I leave for Surrey International Writer's Conference in 5 days (if you count today. It's only a little past noon, so I guess that's fair).

  1. Complete assignments for new job. I'm now working 10-20 hours a week (depending on demand) from home. It's a great job so far, working for a former boss, doing health care insurance claim data analysis. The people are nice, very flexible, and extremely appreciative of everything I've done so far. But I'm home to take care of sick kids, etc... which there seems to be a lot of lately. Given 4 days of kids home sick this week, I'm behind by about 3 hours and need to make that up this weekend, plus work 6 hours Monday and Tuesday.

  2. Laundry. There's always laundry. I've already started 3 loads this morning. By my count, I've got 4 left.

  3. Grocery Shopping: I tried to pull out of the kids what they'd be willing to help cook this week. My daughter - cheesy hamburger (like sloppy joes with cheese wiz, served on a bun with tator tots on the side. I know, no self-respecting mother would ever serve this. It's one of those holdovers from my own childhood. ) My son - breakfast for dinner.

  4. Leave instructions for cooking meals (see above) and those Dear Husband agreed to cook. Heaven forbid anyone pay attention when I'm here, or open a cookbook!

  5. Speaking of instructions, I'll need to write out everything about who needs to be where and when. Not that it's any different from any other week, but, you know.

  6. Pack. Yeah! I've bought new outfits for Surrey. I don't know why I always feel the need to do this, but there's nothing to make one feel good and confident but something new and pretty to wear. I looked last night at a new blouse I bought and didn't notice until the tags were gone that it's dry clean only. Sigh. But it's pretty, so I'm keeping it! I also got a hair cut and color. Hair is too dark (didn't I say "my natural but currently faded strawberry? It's pretty much auburn.) And too short. Guess that's what I get for my moment of vanity.

  7. Write?! I have that editor blue pencil appointment (with Lisa Rector-Maass). I plan to take the piece I wrote while in Colorado with Tricia. My beginning. I periodically love it and hate it. I know it needs more polish. I'm not sure that's going to happen before Surrey. I was going to cancel the appointment, but Tricia (thank you) reminded me the purpose of the blue pencil appointment is to get feedback and advice, not to present something perfect, so...

  8. Finish bookmarks. I did these a few years ago to pass out at the conference and it was fun! ere are two of my favorites from this year:

  9. Load Kodak software on my laptop. Laptop! Hurray! Dear Husband won a laptop in his company raffle to give away some of the old laptops they were replacing. So, it's not state-of-the-art or anything, but it is a laptop! I'm hoping to post pictures of Surrey along with my blog updates (again, all depending on web access from the hotel).

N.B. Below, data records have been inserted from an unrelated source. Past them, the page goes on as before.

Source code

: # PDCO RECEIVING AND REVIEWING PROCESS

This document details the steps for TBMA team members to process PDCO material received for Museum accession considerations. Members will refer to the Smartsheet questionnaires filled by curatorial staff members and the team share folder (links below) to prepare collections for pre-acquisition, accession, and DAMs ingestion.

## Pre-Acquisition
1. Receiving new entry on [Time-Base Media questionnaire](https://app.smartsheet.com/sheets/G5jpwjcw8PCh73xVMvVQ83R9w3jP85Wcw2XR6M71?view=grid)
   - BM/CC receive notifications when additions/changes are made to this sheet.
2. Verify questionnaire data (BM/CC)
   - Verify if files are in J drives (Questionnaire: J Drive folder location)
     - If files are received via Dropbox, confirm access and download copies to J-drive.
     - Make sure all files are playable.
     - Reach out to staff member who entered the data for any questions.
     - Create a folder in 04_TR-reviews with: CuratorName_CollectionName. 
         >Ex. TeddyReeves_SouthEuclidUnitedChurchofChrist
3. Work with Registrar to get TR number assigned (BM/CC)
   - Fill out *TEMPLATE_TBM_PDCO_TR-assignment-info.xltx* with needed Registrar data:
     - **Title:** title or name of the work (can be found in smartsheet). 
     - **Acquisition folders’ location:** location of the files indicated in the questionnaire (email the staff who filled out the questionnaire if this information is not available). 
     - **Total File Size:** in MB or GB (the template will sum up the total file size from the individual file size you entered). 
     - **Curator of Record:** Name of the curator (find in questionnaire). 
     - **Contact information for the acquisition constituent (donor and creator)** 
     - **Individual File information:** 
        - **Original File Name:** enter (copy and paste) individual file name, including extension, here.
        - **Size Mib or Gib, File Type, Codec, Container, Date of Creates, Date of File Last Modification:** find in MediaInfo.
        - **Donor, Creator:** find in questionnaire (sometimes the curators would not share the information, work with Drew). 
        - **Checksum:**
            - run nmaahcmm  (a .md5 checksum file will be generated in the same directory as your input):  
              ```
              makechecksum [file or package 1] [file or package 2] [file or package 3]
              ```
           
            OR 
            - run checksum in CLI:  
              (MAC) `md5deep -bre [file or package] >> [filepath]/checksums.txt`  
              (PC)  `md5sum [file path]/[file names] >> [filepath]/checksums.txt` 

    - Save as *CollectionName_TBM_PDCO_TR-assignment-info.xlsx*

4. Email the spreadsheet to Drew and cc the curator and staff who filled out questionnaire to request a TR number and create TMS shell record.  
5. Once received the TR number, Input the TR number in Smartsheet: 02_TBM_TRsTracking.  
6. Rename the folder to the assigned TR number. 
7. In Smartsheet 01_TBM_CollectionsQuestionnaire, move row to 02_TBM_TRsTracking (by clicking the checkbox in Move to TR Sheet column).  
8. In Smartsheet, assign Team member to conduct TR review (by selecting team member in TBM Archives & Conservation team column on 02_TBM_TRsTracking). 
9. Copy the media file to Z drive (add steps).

I'm sure I'll think of more, but actually, it doesn't look quite so overwhelming, now that I've written it all down. Anyway, hope to talk to you next week from Surrey!

Thursday, October 16, 2008

Surrey International Writers' Conference

At this time next week, I'll be residing in Surrey (near Vancouver), BC, Canada - visiting with old friends and getting ready for the Surrey International Writers' Conference.

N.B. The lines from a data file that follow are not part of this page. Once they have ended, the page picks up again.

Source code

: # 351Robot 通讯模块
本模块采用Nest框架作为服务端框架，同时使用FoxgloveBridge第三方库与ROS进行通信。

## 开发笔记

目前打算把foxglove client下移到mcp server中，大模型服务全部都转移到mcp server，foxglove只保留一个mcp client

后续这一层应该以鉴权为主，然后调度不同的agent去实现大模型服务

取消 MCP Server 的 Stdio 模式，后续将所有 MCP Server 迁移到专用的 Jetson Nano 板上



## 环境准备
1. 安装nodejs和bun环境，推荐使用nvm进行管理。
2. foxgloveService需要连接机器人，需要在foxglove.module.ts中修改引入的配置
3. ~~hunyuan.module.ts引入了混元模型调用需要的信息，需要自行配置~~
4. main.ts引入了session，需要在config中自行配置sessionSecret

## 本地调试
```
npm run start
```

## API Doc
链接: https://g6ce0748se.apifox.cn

Thursday is Master Class day, and I'm attending two. Query Roulette - by Janet Reid, and The Tornado Effect, by Donald Maass. (Why is it whenever you leave one of Donald's classes, you feel like you've been run over by a tournado?!)

Anyway, in my new, new commitment to get back to posting regularly on my blog, I plan to post every day from Surrey (assuming my internet connection works!). So, stop back and check in for my tip of the day, and a report on the sessions attended and the fun goings on.

And to all my friends from year's past who won't be attending the conference this year (you know who you are...Tricia, Stephanie, Catherine, Linda, and anyone else I'm missing), you'll be missed -- LOOSERS!